• [Problem to work on] What you return must match the records word for word, except that images are dropped.

• [Plain-text document sources]
[Start of section]

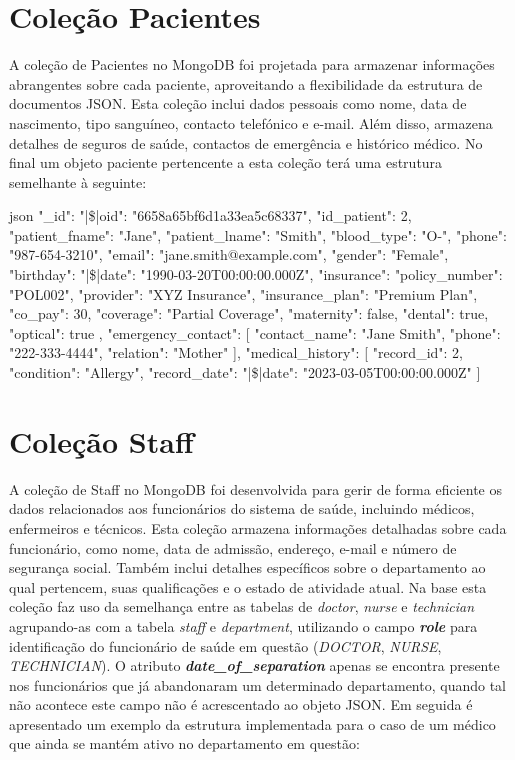 \section{Coleção Pacientes}
A coleção de Pacientes no MongoDB foi projetada para armazenar informações abrangentes sobre cada paciente, aproveitando a flexibilidade da estrutura de documentos JSON. Esta coleção inclui dados pessoais como nome, data de nascimento, tipo sanguíneo, contacto telefónico e e-mail. Além disso, armazena detalhes de seguros de saúde, contactos de emergência e histórico médico. No final um objeto paciente pertencente a esta coleção terá uma estrutura semelhante à seguinte:

\begin{myminted}{json}
{
  "_id": {"|\$|oid": "6658a65bf6d1a33ea5c68337"},
  "id_patient": 2,
  "patient_fname": "Jane",
  "patient_lname": "Smith",
  "blood_type": "O-",
  "phone": "987-654-3210",
  "email": "jane.smith@example.com",
  "gender": "Female",
  "birthday": {"|\$|date": "1990-03-20T00:00:00.000Z"},
  "insurance": {
    "policy_number": "POL002",
    "provider": "XYZ Insurance",
    "insurance_plan": "Premium Plan",
    "co_pay": 30,
    "coverage": "Partial Coverage",
    "maternity": false,
    "dental": true,
    "optical": true
  },
  "emergency_contact": [
    {
      "contact_name": "Jane Smith",
      "phone": "222-333-4444",
      "relation": "Mother"
    }
  ],
  "medical_history": [
    {
      "record_id": 2,
      "condition": "Allergy",
      "record_date": {"|\$|date": "2023-03-05T00:00:00.000Z"}
    }
  ]
}
\end{myminted}


\section{Coleção Staff}
A coleção de Staff no MongoDB foi desenvolvida para gerir de forma eficiente os dados relacionados aos funcionários do sistema de saúde, incluindo médicos, enfermeiros e técnicos. Esta coleção armazena informações detalhadas sobre cada funcionário, como nome, data de admissão, endereço, e-mail e número de segurança social. Também inclui detalhes específicos sobre o departamento ao qual pertencem, suas qualificações e o estado de atividade atual. Na base esta coleção faz uso da semelhança entre as tabelas de \textit{doctor}, \textit{nurse} e \textit{technician} agrupando-as com a tabela \textit{staff} e \textit{department}, utilizando o campo \textit{\textbf{role}} para identificação do funcionário de saúde em questão (\textit{DOCTOR}, \textit{NURSE}, \textit{TECHNICIAN}). O atributo \textit{\textbf{date\_of\_separation}} apenas se encontra presente nos funcionários que já abandonaram um determinado departamento, quando tal não acontece este campo não é acrescentado ao objeto JSON. Em seguida é apresentado um exemplo da estrutura implementada para o caso de um médico que ainda se mantém ativo no departamento em questão:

[End of section]

• [Response area]
 \section{Coleção Pacientes}
A coleção de Pacientes no MongoDB foi projetada para armazenar informações abrangentes sobre cada paciente, aproveitando a flexibilidade da estrutura de documentos JSON. Esta coleção inclui dados pessoais como nome, data de nascimento, tipo sanguíneo, contacto telefónico e e-mail. Além disso, armazena detalhes de seguros de saúde, contactos de emergência e histórico médico. No final um objeto paciente pertencente a esta coleção terá uma estrutura semelhante à seguinte:

\begin{myminted}{json}
{
  "_id": {"|\$|oid": "6658a65bf6d1a33ea5c68337"},
  "id_patient": 2,
  "patient_fname": "Jane",
  "patient_lname": "Smith",
  "blood_type": "O-",
  "phone": "987-654-3210",
  "email": "jane.smith@example.com",
  "gender": "Female",
  "birthday": {"|\$|date": "1990-03-20T00:00:00.000Z"},
  "insurance": {
    "policy_number": "POL002",
    "provider": "XYZ Insurance",
    "insurance_plan": "Premium Plan",
    "co_pay": 30,
    "coverage": "Partial Coverage",
    "maternity": false,
    "dental": true,
    "optical": true
  },
  "emergency_contact": [
    {
      "contact_name": "Jane Smith",
      "phone": "222-333-4444",
      "relation": "Mother"
    }
  ],
  "medical_history": [
    {
      "record_id": 2,
      "condition": "Allergy",
      "record_date": {"|\$|date": "2023-03-05T00:00:00.000Z"}
    }
  ]
}
\end{myminted}


\section{Coleção Staff}
A coleção de Staff no MongoDB foi desenvolvida para gerir de forma eficiente os dados relacionados aos funcionários do sistema de saúde, incluindo médicos, enfermeiros e técnicos. Esta coleção armazena informações detalhadas sobre cada funcionário, como nome, data de admissão, endereço, e-mail e número de segurança social. Também inclui detalhes específicos sobre o departamento ao qual pertencem, suas qualificações e o estado de atividade atual. Na base esta coleção faz uso da semelhança entre as tabelas de \textit{doctor}, \textit{nurse} e \textit{technician} agrupando-as com a tabela \textit{staff} e \textit{department}, utilizando o campo \textit{\textbf{role}} para identificação do funcionário de saúde em questão (\textit{DOCTOR}, \textit{NURSE}, \textit{TECHNICIAN}). O atributo \textit{\textbf{date\_of\_separation}} apenas se encontra presente nos funcionários que já abandonaram um determinado departamento, quando tal não acontece este campo não é acrescentado ao objeto JSON. Em seguida é apresentado um exemplo da estrutura implementada para o caso de um médico que ainda se mantém ativo no departamento em questão:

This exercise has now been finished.